Farmland Market Corp. v. North River Insurance

Judgment of the Supreme Court, New York County (J. Dier, J.), entered August 2,1982 and amended February 7,1983, which, after jury trial, awarded plaintiff damages against defendants insurers for losses sustained in a fire on its premises, modified, on the law, solely to the extent of reversing those portions of the judgment which calculated interest due from the date of loss and directing a recalculation of the interest payable commencing 60 days after proofs of loss were submitted by plaintiff, and otherwise affirmed, with costs.

The trial court’s reliance upon section 172 of the Insurance Law in calculating interest from the date of loss was erroneous. Section 172 simply provides that the failure of an insured to file proofs of loss shall not be deemed to invalidate any claim of the insured unless after such loss the insurer gives written notice that it desires proofs of loss and the insured thereafter fails to submit such proofs. Thus it simply protects the insured’s claim when he has not filed a proof of loss and the insurer has not requested submission of such claim.
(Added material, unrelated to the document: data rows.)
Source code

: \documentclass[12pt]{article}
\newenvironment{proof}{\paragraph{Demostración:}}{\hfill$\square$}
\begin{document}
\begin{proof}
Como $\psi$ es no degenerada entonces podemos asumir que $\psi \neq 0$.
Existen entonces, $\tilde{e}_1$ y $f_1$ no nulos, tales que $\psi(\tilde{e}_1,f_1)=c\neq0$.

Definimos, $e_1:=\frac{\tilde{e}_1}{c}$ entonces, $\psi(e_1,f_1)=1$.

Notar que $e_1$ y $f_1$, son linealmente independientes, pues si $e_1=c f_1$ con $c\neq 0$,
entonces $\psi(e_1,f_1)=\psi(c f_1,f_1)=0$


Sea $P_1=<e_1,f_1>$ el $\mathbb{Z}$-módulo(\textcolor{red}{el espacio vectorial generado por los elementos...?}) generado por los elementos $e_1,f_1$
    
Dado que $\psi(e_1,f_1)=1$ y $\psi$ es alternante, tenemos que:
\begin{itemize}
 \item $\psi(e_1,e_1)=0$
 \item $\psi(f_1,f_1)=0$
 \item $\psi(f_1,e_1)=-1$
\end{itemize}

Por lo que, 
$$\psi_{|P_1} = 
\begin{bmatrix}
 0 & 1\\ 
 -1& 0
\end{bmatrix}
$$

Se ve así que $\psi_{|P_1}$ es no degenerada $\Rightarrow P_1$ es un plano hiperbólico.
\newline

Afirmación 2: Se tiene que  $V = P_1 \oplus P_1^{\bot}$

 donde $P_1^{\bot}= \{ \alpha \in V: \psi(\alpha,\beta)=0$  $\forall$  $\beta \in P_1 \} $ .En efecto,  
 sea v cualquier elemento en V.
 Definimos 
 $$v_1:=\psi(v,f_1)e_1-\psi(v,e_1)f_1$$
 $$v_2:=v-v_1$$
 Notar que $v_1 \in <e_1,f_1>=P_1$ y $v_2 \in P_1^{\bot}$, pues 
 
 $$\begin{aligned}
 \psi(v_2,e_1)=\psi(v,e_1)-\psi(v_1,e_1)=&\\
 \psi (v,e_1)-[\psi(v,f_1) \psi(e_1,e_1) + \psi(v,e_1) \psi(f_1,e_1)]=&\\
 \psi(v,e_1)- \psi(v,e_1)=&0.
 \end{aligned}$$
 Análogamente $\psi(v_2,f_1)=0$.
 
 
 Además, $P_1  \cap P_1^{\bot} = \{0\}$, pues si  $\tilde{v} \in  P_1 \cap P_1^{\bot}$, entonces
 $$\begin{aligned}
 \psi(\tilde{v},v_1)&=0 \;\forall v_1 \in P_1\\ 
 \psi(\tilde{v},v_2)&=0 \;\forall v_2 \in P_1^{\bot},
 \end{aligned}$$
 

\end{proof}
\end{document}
The policies involved herein, in conformity with section 168 of the Insurance Law, provide: “The amount of loss for which this Company may be liable shall be payable sixty days after proof of loss, as herein provided, is received by this Company”. Plaintiff filed its proofs of loss with defendants on March 15,1978. By the express terms of the policies then, the amount of loss for which the defendants are liable was not payable until 60 days thereafter.

*603Interest upon a loss payable under a fire insurance policy is not recoverable before the payment of principal is due pursuant to the policy (see 31 NY Jur, Insurance, § 1396). Accordingly, interest herein should be calculated as of 60 days after the submission of the proofs of loss by plaintiff.

Settle order. Concur — Kupferman, J. P., Ross, Asch, Fein and Alexander, JJ.